Etiudowo - tak można by określić pierwszą część IV Dąbskich Wieczorów Filmowych, które w piątek i sobotę (30 i 31 lipca) gościły, dzięki staraniom pracowników klubu „Delta” na plaży miejskiej w Dąbiu.

W piątek o godzinie 20 plażowicze zażywali jeszcze kąpieli słonecznej, kiedy na scenę wszedł konferansjer i króciutkim wywodem filozoficznym dotyczącym stoicyzmu i nic-nierobienia wprowadził nastrój refleksji i zadumy. W trakcie tej wypowiedzi na scenie zainstalował się zespół "Sklep z ptasimi piórami", który swoimi piosenkami zaczął nasączać wieczór poezją. Artyści zaśpiewali utwory ze swojej najnowszej płyty "Ulica Mendelsztama", jak również  starsze, "z czasów tak dawnych, że sarkofagi jeszcze żyły", jak sami żartowali. W międzyczasie widownia coraz gęściej zapełniała plażę, a niebo powlekało się coraz bardziej rozmarzonymi kolorami.
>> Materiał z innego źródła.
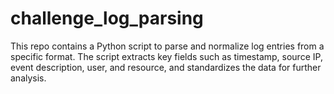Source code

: # challenge_log_parsing
This repo contains a Python script to parse and normalize log entries from a specific format. The script extracts key fields such as timestamp, source IP, event description, user, and resource, and standardizes the data for further analysis.
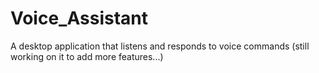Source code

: # Voice_Assistant

A desktop application that listens and responds to voice commands (still working on it to add more features...) 
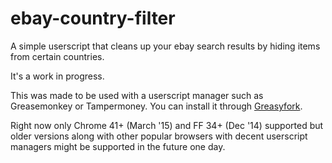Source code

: # ebay-country-filter

A simple userscript that cleans up your ebay search results by hiding items from certain countries.

It's a work in progress.

This was made to be used with a userscript manager such as Greasemonkey or Tampermoney. You can install it through [Greasyfork](https://greasyfork.org/en/scripts/17986-ebay-country-filter).

Right now only Chrome 41+ (March '15) and FF 34+ (Dec '14) supported but older versions along with other popular browsers with decent userscript managers might be supported in the future one day.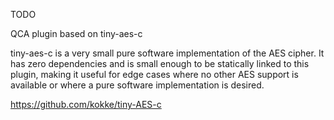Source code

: TODO

QCA plugin based on tiny-aes-c

tiny-aes-c is a very small pure software implementation of the AES cipher. It 
has zero dependencies and is small enough to be statically linked to this 
plugin, making it useful for edge cases where no other AES support is available 
or where a pure software implementation is desired.

https://github.com/kokke/tiny-AES-c
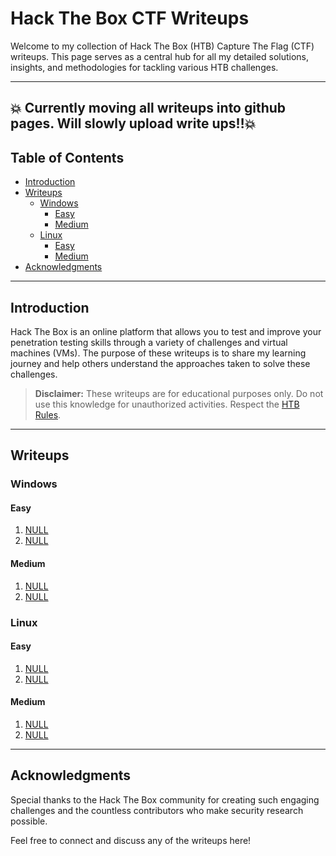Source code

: # Hack The Box CTF Writeups

Welcome to my collection of Hack The Box (HTB) Capture The Flag (CTF) writeups. This page serves as a central hub for all my detailed solutions, insights, and methodologies for tackling various HTB challenges.

---

## 💥 **Currently moving all writeups into github pages. Will slowly upload write ups‼️💥** 

## Table of Contents
- [Introduction](#introduction)
- [Writeups](#writeups)
  - [Windows](#windows)
    - [Easy](#windows-easy)
    - [Medium](#windows-medium)
  - [Linux](#linux)
    - [Easy](#linux-easy)
    - [Medium](#linux-medium)
- [Acknowledgments](#acknowledgments)

---

## Introduction
Hack The Box is an online platform that allows you to test and improve your penetration testing skills through a variety of challenges and virtual machines (VMs). The purpose of these writeups is to share my learning journey and help others understand the approaches taken to solve these challenges.

> **Disclaimer:** These writeups are for educational purposes only. Do not use this knowledge for unauthorized activities. Respect the [HTB Rules](https://www.hackthebox.com/rules).

---

## Writeups

### Windows

#### Easy
1. [NULL](#)
2. [NULL](#)

#### Medium
1. [NULL](#)
2. [NULL](#)


### Linux

#### Easy
1. [NULL](#)
2. [NULL](#)

#### Medium
1. [NULL](#)
2. [NULL](#)

---

## Acknowledgments
Special thanks to the Hack The Box community for creating such engaging challenges and the countless contributors who make security research possible. 

Feel free to connect and discuss any of the writeups here!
Nastrój zmienił się diametralnie, gdy po koncercie ogłoszono konkurs filmowy. Kiedy zostały przedstawione nagrody, które można było wygrać, w stronę sceny ruszył tłum. Niestety, przewidziano jedynie trzy nagrody, w związku z tym kilku niedoszłych uczestników konkursu, którym udało się wejść na scenę, musiało ją opuścić z niepocieszoną miną, mając nadzieję, że kolejnego dnia dopisze im więcej szczęścia. Konkurs filmowy obejmował kilka kategorii: filmy dla dzieci, kino polskie, kino zagraniczne, oraz seriale. Zadziwiające, ale wśród uczestników konkursu panował duch kooperacji, w miejsce typowego w takich chwilach ducha rywalizacji.
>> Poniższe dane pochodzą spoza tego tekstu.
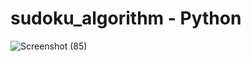 # sudoku_algorithm - Python

![Screenshot (85)](https://user-images.githubusercontent.com/84197552/226425063-c6a140db-7352-4914-913c-c9b68041344a.png)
Po konkursie rozpoczął się blok etiudowy. Można było obejrzeć etiudy filmowe twórców o uznanej już renomie (Romana Polańskiego, Jana Jakuba Kolskiego, Ewy Stankiewicz), oraz dzieła debiutantów (Michała Jankowskiego i Karola Białasa). Szczególną uwagę zwróciła etiuda dokumentalna Karola Białasa pt. "Dzień, w którym pękło niebo", opowiadająca o przyjacielu Ryszarda Riedla, który od wielu lat żyje samotnie na samodzielnie zbudowanej barce. Wbrew pozorom etiuda nie jest pochwałą sielskiego życia w zgodzie z naturą, lecz opowieścią o winie, odkupieniu, odpowiedzialności i uzależnieniu. I choć w całej opowieści nie pada ani jedno słowo z ust głównego bohatera, w ciągu 12 minut możemy poznać problem tego człowieka i opowieść jego życia dogłębnie. Mistrzowska etiuda dotykająca spraw uniwersalnych.
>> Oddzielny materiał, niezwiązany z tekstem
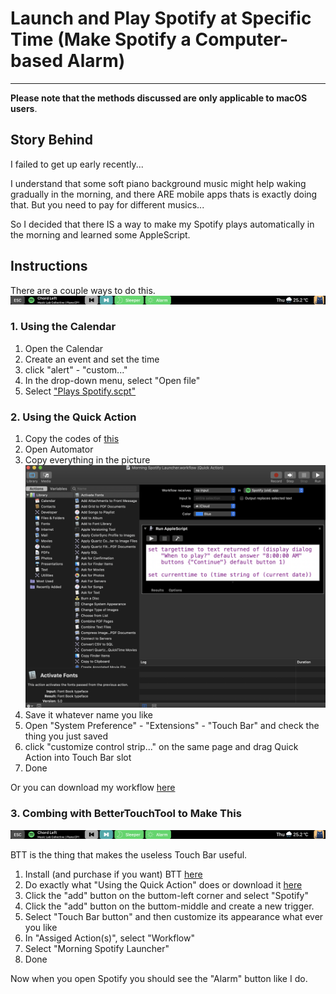 # Launch and Play Spotify at Specific Time (Make Spotify a Computer-based Alarm)
---
**Please note that the methods discussed are only applicable to macOS users**.


## Story Behind

I failed to get up early recently...

I understand that some soft piano background music might help waking gradually in the morning, and there ARE mobile apps thats is exactly doing that. But you need to pay for different musics... 

So I decided that there IS a way to make my Spotify plays automatically in the morning and learned some AppleScript.

## Instructions

There are a couple ways to do this.
![TouchBarScreenShot](https://github.com/madeyexz/Launch-and-Play-Spotify-at-Specific-Time/blob/master/Screenshots/Touch%20Bar%202.png)

### 1. Using the Calendar
1. Open the Calendar
2. Create an event and set the time
3. click "alert" - "custom..."
4. In the drop-down menu, select "Open file"
5. Select ["Plays Spotify.scpt"](https://github.com/madeyexz/Launch-and-Play-Spotify-at-Specific-Time/blob/master/Plays%20Spotify.scpt)

### 2. Using the Quick Action
1. Copy the codes of [this](https://github.com/madeyexz/Launch-and-Play-Spotify-at-Specific-Time/blob/master/Plays%20Spotify.scpt)
2. Open Automator
3. Copy everything in the picture ![the picture](https://github.com/madeyexz/Launch-and-Play-Spotify-at-Specific-Time/blob/master/Screenshots/Workflow.png)
4. Save it whatever name you like
5. Open "System Preference" - "Extensions" - "Touch Bar" and check the thing you just saved
6. click "customize control strip..." on the same page and drag Quick Action into Touch Bar slot
7. Done

Or you can download my workflow [here](https://github.com/madeyexz/Launch-and-Play-Spotify-at-Specific-Time/tree/master/Morning%20Spotify%20Launcher.workflow/)

### 3. Combing with BetterTouchTool to Make This

![What we see with Spotify opened](https://github.com/madeyexz/Launch-and-Play-Spotify-at-Specific-Time/blob/master/Screenshots/Touch%20Bar%202.png)

BTT is the thing that makes the useless Touch Bar useful.

1. Install (and purchase if you want) BTT [here](https://folivora.ai/)
2. Do exactly what "Using the Quick Action" does or download it [here](https://github.com/madeyexz/Launch-and-Play-Spotify-at-Specific-Time/tree/master/Morning%20Spotify%20Launcher.workflow/)
3. Click the "add" button on the buttom-left corner and select "Spotify"
4. Click the "add" button on the buttom-middle and create a new trigger.
5. Select "Touch Bar button" and then customize its appearance what ever you like
6. In "Assiged Action(s)", select "Workflow"
7. Select "Morning Spotify Launcher"
8. Done

Now when you open Spotify you should see the "Alarm" button like I do.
O 23.30 nastąpiła projekcja filmu pełnometrażowego pt. "PiIksele" z roku 2009 będąca debiutem reżyserskim Jacka Lusińskiego. Komedia nakręcona w stylu znanym wielbicielom Guya Ritchie i niektórych filmów Tarantino, choć osadzona w polskich współczesnych realiach. Komedia...etiudowa. Młoda dziennikarka otrzymuje aparat telefoniczny, który ma jej ułatwić pracę polegającą na ściąganiu celebrytów i odkrywaniu, tudzież kreowaniu ich mrocznych tajemnic. W pewnej chwili aparat dostaje się w inne ręce, mężczyzny, który jeździ do lasu na grzyby, i ...zaczyna się kolejna etiuda, która oczywiście przechodzi w następną. Jak to w komedii - nie ma potrzeby kwestionować wiarygodności zdarzeń. Można jedynie przyglądać się temu, co niewiarygodne. I dobrze się bawić.

Ostatnim punktem programu były "Bajki na dobranoc", czyli prezentacja filmów animowanych z lat 60 i 70 o tematyce nader różnorodnej. Bajki należałoby potraktować z przymrużeniem oka, albowiem obok typowych dobranocek znalazły się opowieści dla dorosłych również. Po owym bloku na dobranoc widzowie rozeszli się do domów by smacznie śnić, a zapewne wielu powróciło na drugi magiczny wieczór – w sobotę.